◆ **What to produce**
A precise reproduction of every record below is needed, minus the pictures.

◆ **Data excerpts**
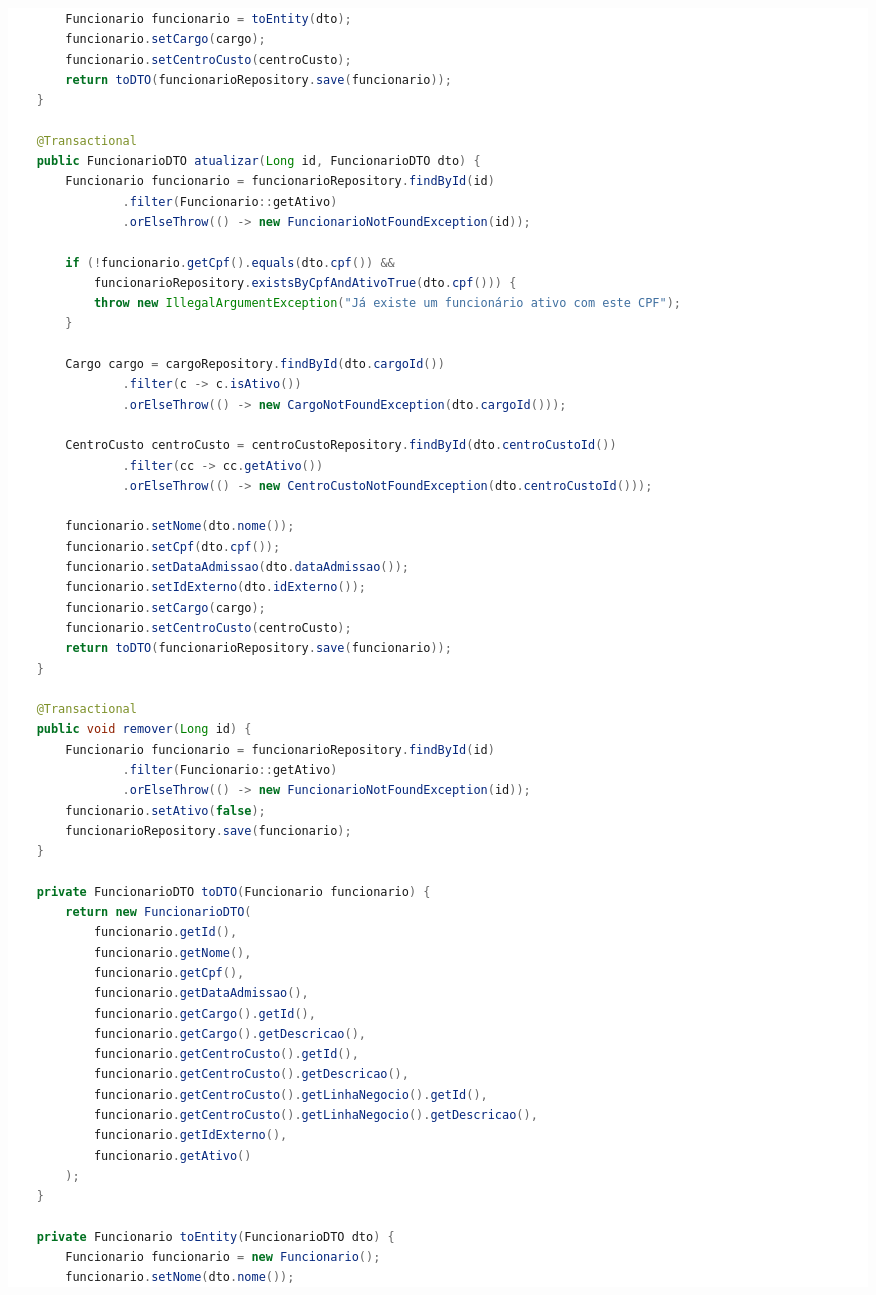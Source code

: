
 ```java
        Funcionario funcionario = toEntity(dto);
        funcionario.setCargo(cargo);
        funcionario.setCentroCusto(centroCusto);
        return toDTO(funcionarioRepository.save(funcionario));
    }

    @Transactional
    public FuncionarioDTO atualizar(Long id, FuncionarioDTO dto) {
        Funcionario funcionario = funcionarioRepository.findById(id)
                .filter(Funcionario::getAtivo)
                .orElseThrow(() -> new FuncionarioNotFoundException(id));

        if (!funcionario.getCpf().equals(dto.cpf()) && 
            funcionarioRepository.existsByCpfAndAtivoTrue(dto.cpf())) {
            throw new IllegalArgumentException("Já existe um funcionário ativo com este CPF");
        }

        Cargo cargo = cargoRepository.findById(dto.cargoId())
                .filter(c -> c.isAtivo())
                .orElseThrow(() -> new CargoNotFoundException(dto.cargoId()));

        CentroCusto centroCusto = centroCustoRepository.findById(dto.centroCustoId())
                .filter(cc -> cc.getAtivo())
                .orElseThrow(() -> new CentroCustoNotFoundException(dto.centroCustoId()));

        funcionario.setNome(dto.nome());
        funcionario.setCpf(dto.cpf());
        funcionario.setDataAdmissao(dto.dataAdmissao());
        funcionario.setIdExterno(dto.idExterno());
        funcionario.setCargo(cargo);
        funcionario.setCentroCusto(centroCusto);
        return toDTO(funcionarioRepository.save(funcionario));
    }

    @Transactional
    public void remover(Long id) {
        Funcionario funcionario = funcionarioRepository.findById(id)
                .filter(Funcionario::getAtivo)
                .orElseThrow(() -> new FuncionarioNotFoundException(id));
        funcionario.setAtivo(false);
        funcionarioRepository.save(funcionario);
    }

    private FuncionarioDTO toDTO(Funcionario funcionario) {
        return new FuncionarioDTO(
            funcionario.getId(),
            funcionario.getNome(),
            funcionario.getCpf(),
            funcionario.getDataAdmissao(),
            funcionario.getCargo().getId(),
            funcionario.getCargo().getDescricao(),
            funcionario.getCentroCusto().getId(),
            funcionario.getCentroCusto().getDescricao(),
            funcionario.getCentroCusto().getLinhaNegocio().getId(),
            funcionario.getCentroCusto().getLinhaNegocio().getDescricao(),
            funcionario.getIdExterno(),
            funcionario.getAtivo()
        );
    }

    private Funcionario toEntity(FuncionarioDTO dto) {
        Funcionario funcionario = new Funcionario();
        funcionario.setNome(dto.nome());
```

◆ **Solution to the problem**
Source code

:
 ```java
        Funcionario funcionario = toEntity(dto);
        funcionario.setCargo(cargo);
        funcionario.setCentroCusto(centroCusto);
        return toDTO(funcionarioRepository.save(funcionario));
    }

    @Transactional
    public FuncionarioDTO atualizar(Long id, FuncionarioDTO dto) {
        Funcionario funcionario = funcionarioRepository.findById(id)
                .filter(Funcionario::getAtivo)
                .orElseThrow(() -> new FuncionarioNotFoundException(id));

        if (!funcionario.getCpf().equals(dto.cpf()) && 
            funcionarioRepository.existsByCpfAndAtivoTrue(dto.cpf())) {
            throw new IllegalArgumentException("Já existe um funcionário ativo com este CPF");
        }

        Cargo cargo = cargoRepository.findById(dto.cargoId())
                .filter(c -> c.isAtivo())
                .orElseThrow(() -> new CargoNotFoundException(dto.cargoId()));

        CentroCusto centroCusto = centroCustoRepository.findById(dto.centroCustoId())
                .filter(cc -> cc.getAtivo())
                .orElseThrow(() -> new CentroCustoNotFoundException(dto.centroCustoId()));

        funcionario.setNome(dto.nome());
        funcionario.setCpf(dto.cpf());
        funcionario.setDataAdmissao(dto.dataAdmissao());
        funcionario.setIdExterno(dto.idExterno());
        funcionario.setCargo(cargo);
        funcionario.setCentroCusto(centroCusto);
        return toDTO(funcionarioRepository.save(funcionario));
    }

    @Transactional
    public void remover(Long id) {
        Funcionario funcionario = funcionarioRepository.findById(id)
                .filter(Funcionario::getAtivo)
                .orElseThrow(() -> new FuncionarioNotFoundException(id));
        funcionario.setAtivo(false);
        funcionarioRepository.save(funcionario);
    }

    private FuncionarioDTO toDTO(Funcionario funcionario) {
        return new FuncionarioDTO(
            funcionario.getId(),
            funcionario.getNome(),
            funcionario.getCpf(),
            funcionario.getDataAdmissao(),
            funcionario.getCargo().getId(),
            funcionario.getCargo().getDescricao(),
            funcionario.getCentroCusto().getId(),
            funcionario.getCentroCusto().getDescricao(),
            funcionario.getCentroCusto().getLinhaNegocio().getId(),
            funcionario.getCentroCusto().getLinhaNegocio().getDescricao(),
            funcionario.getIdExterno(),
            funcionario.getAtivo()
        );
    }

    private Funcionario toEntity(FuncionarioDTO dto) {
        Funcionario funcionario = new Funcionario();
        funcionario.setNome(dto.nome());
```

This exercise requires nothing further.